Here's my account of the process:
The whole process took about 3 hours instead of the usual 45 minutesand I felt really guilty to have kept all my team

We started off on a very casual chat with him asking me about my favourite colour - which is pastel pink, my favourite snack - marshmellows. Cant remember what he asked me but I told him that I am basically someone who is very "manja"ie who loves to be hugged lovingly and usually my husband will "sayang-sayang"me. As for friends, some of them would put their arms around me and even hug me. In my mind, I remembered them hugging me to comfort me when my son, Mikaail was in the ICU undergoing a major operation. This was a very traumatic experience which is still fresh in my mind!

My husband picked me up after class as always and I spent a good 20 minutes telling him about the cure. He was also proud that I actually held the snake. Good thing I had a picture of the snake and me taken using my mobile phone. Most of the photos taken of the phobia was taken courtesy of one of the coaches, Jacklyn.

I remembered Stuart asking me to breathe and guided me through the breathing process. When I came out of this shivering bout, we had little discussion on unrelated topic which is known as break state. While chit chatting, I noted that he made a signal to the coaches and I assumed that it meant for the snake to be brought into the classroom. When I saw the door opened and someone coming in with the snake, I panicked and started running to the corner of the stage and jumping.
Seems that I must have toppled the table or something as I could hear the noises and some people coming onto the stage. I could remember I was crying and screaming. I just kept on crying and screaming. I did hear him shouting at me to "stop it" at least twice and to "shut up" and "scream". Funny thing is I just kept on screaming but when he told me to scream I kept quiet! I remembered pulling his t-shirt to cover my face though.
Anyway, I heard that I had a cup of water splashed on me! No wonder my t-shirt was a little wet but I thought it was due to the jug of water that fell off the table. The things I go through to cure this phobia! Looking back I must have looked really silly - I think more like an idiot!
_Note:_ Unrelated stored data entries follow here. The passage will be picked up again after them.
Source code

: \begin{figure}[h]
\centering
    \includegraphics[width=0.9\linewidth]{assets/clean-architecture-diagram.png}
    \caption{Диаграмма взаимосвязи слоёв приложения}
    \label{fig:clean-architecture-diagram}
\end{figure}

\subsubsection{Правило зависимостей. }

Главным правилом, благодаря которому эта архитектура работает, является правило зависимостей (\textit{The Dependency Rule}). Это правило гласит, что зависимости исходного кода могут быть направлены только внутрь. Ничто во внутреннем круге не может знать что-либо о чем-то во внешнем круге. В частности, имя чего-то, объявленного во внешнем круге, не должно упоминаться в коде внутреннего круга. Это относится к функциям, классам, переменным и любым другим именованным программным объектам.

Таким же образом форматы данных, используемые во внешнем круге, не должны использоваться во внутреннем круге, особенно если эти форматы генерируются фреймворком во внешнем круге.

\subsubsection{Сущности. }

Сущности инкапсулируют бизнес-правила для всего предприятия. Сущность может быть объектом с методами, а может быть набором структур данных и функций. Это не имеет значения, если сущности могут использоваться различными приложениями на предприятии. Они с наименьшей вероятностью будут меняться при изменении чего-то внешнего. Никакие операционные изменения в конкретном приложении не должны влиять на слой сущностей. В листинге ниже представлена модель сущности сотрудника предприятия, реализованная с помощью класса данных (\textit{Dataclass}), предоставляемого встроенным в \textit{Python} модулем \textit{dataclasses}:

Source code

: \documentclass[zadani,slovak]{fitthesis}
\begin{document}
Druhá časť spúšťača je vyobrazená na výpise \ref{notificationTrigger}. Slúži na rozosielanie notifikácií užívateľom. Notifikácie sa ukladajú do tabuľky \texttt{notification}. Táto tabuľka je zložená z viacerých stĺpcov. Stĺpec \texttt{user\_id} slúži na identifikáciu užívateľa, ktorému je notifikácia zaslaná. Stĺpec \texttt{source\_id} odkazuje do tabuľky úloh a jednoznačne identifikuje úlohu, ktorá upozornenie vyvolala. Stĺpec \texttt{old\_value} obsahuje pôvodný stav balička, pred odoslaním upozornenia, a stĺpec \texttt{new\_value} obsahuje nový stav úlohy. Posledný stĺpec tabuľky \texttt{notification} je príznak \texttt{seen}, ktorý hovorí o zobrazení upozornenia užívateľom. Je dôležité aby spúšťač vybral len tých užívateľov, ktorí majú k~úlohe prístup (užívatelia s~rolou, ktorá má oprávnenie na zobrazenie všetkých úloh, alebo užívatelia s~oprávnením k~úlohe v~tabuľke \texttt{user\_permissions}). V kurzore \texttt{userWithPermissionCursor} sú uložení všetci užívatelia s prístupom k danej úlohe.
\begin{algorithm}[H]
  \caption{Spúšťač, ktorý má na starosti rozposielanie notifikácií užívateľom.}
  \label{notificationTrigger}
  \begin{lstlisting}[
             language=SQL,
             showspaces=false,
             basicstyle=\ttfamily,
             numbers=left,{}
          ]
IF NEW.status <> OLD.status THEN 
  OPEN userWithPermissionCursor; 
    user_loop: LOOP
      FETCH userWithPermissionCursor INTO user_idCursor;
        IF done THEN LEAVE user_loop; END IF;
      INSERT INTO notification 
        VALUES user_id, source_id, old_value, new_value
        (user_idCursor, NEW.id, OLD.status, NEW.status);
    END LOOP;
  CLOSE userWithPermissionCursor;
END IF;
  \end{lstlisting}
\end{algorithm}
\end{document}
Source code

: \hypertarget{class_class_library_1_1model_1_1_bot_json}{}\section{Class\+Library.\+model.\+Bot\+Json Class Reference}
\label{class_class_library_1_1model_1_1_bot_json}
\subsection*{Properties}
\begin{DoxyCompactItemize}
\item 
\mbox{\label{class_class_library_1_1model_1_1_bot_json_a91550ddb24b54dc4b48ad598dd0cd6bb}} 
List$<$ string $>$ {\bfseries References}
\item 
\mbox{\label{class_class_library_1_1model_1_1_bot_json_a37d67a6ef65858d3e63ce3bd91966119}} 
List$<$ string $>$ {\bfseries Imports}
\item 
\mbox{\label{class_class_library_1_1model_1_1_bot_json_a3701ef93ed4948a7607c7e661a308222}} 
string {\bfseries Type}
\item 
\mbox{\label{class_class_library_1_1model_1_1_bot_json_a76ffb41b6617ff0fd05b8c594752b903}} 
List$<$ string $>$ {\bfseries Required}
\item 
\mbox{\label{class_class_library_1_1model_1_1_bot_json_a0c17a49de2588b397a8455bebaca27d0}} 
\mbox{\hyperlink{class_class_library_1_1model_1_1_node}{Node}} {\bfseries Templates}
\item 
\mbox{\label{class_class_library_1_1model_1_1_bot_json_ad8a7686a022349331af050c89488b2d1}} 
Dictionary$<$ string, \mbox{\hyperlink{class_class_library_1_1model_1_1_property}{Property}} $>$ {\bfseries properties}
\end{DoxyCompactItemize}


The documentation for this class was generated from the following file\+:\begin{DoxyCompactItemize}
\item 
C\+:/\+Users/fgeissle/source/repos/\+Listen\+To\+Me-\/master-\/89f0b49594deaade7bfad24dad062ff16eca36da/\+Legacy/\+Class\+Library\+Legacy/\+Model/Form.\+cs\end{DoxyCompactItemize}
I was told that at one point I hyperventilated and had to be helped to a chair! Sound scary! These are parts that I am not aware of. I had to ask my team mates as I had very vague memory of these sessions!
Stuart is really patient and he allowed me to decide on how close the snake should be before I am ready to really touch it. It was very gradual. When the snake owner eventually brought the snake close to the stage, I first screamed that I didnt want the snake to be that close. Stuart is so thoughtful and he took me step by step at my own pace to touch the snake. I held his finger first to hold it in order that I do not touch it directly though I will be close enough to see the snake.